Definitivamente, vivir en pobreza extrema no es una decisión personal. ¿Qué te queda si te toca nacer así? Notás que estás rodeado de obstáculos que te impiden un desarrollo humano digno. Tu mamá, que nació desnutrida y creció así hasta concebirte, no pudo ofrecerte los nutrientes necesarios antes de nacer, menos durante la lactancia. Como no comés bien, tampoco podés desarrollar al máximo tus capacidades y habilidades físicas y mentales. Son tantos en tu casa que tenés que apoyar con traer comida o dinero al tiempo que medio pasás la escuela. Digo «medio pasás» porque el maestro agarra los lunes para entrar y los viernes para salir de tu comunidad. Tenés hambre, pero eso no importa. A veces podés hacer los deberes de la escuela. Otras veces no tenés cuadernos. No hay comida hoy. Compremos café y maíz. No podemos comer cuaderno. Tal vez mañana sí pagan. Con suerte agarrás trabajo para cortar café. Tu mamá tuvo otro chiriz. Ojalá este si se nos logre porque no hay carro para ir al centro de salud. Así transcurre tu vida: sin oportunidades. No podés planificar embarazos porque dicen que te vas al infierno. Lo que nadie mira es que pareciera que vivís allí.
Hay instituciones y personas que quieren hacer por vos cosas que vos mismo podrías hacer si tuvieras las condiciones justas. Como de eso viven, no les interesa cambiar. El problema es que creen que con dar una ficha o alimento ya te ayudaron. La verdad es que eso no ayuda a nadie. La caridad no cambia nada. Hay en la comunidad un grupo de jóvenes que con buena voluntad donan su tiempo para apoyarnos. Esos patojos trabajan incansablemente, consiguen mucha ayuda. Porque vivimos en uno de los países más generosos —y más pobres— de Latinoamérica. Seguro esas acciones generan satisfacción personal. El Gobierno y los candidatos también dan cosas de vez en cuando. Cuando se van, no solo no tenemos ni pan ni trabajo, sino quizá estamos peor porque, al regalar alimentos y ropa, animan cada vez más nuestra conducta de esperar ayuda. Es como recibir un premio por ser pobres. Y sin que lo notemos se deshonra nuestra dignidad y se perpetúa nuestra dependencia. Es preferible realizar planes con sentido permanente y dejar esas donaciones solo para casos de emergencia.
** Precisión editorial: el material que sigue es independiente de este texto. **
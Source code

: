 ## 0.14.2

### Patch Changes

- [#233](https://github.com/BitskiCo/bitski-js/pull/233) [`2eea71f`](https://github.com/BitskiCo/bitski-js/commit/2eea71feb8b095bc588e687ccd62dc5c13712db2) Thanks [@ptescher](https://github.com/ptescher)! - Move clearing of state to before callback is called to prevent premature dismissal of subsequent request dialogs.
No es que ayudar sea malo. Se puede apoyar con más sentido si se conocen las necesidades de fondo. Existen, en cambio, organizaciones y personas que se esfuerzan continuamente por realizar el trabajo que debería hacer el Estado, con poco presupuesto y muy buenos resultados en temas como educación, salud y empoderamiento. Su apoyo se siente y recibe como solidaridad hombro a hombro por el respeto que muestran hacia nuestra cultura. Programas e iniciativas que reconocen que, antes de recibir comida, necesitamos una economía digna mediante un empleo decente y un salario justo; acceso a salud, seguridad y educación integral de calidad; acceso a préstamos amigables para inversión. Así los beneficios serían duraderos. Si tuviéramos educación integral, ya estando bien comidos, aprenderíamos más y mejor. Podríamos iniciar un negocio porque todos desarrollaríamos habilidades y haríamos mejor las cuentas. Y como todos tendrían trabajo, comprarían lo que hacemos al precio justo. Seguramente así podríamos comer a diario y lo haríamos todos.
Qué bueno sería poder contar con herramientas para poder luchar por la autosuficiencia, como una mariposa que lucha por salir de su capullo. Ese proceso básico de fortalecimiento no debería ser interrumpido jamás por una intervención compasiva. Da lo mismo si la ayuda viene del Estado, del exterior, de una organización no lucrativa o de la Iglesia. No caigamos en la trampa de perpetuar con acciones el mito infame de que la pobreza es algo natural o producto de un orden moral universal que desconocemos. Tal forma de pensar es un engaño. No hace falta cavar muy hondo para encontrar que las principales causas son la desigualdad, la injusta estructura social y la exclusión. Eso sí debería preocuparnos. Necesitamos oportunidades, y no dádivas.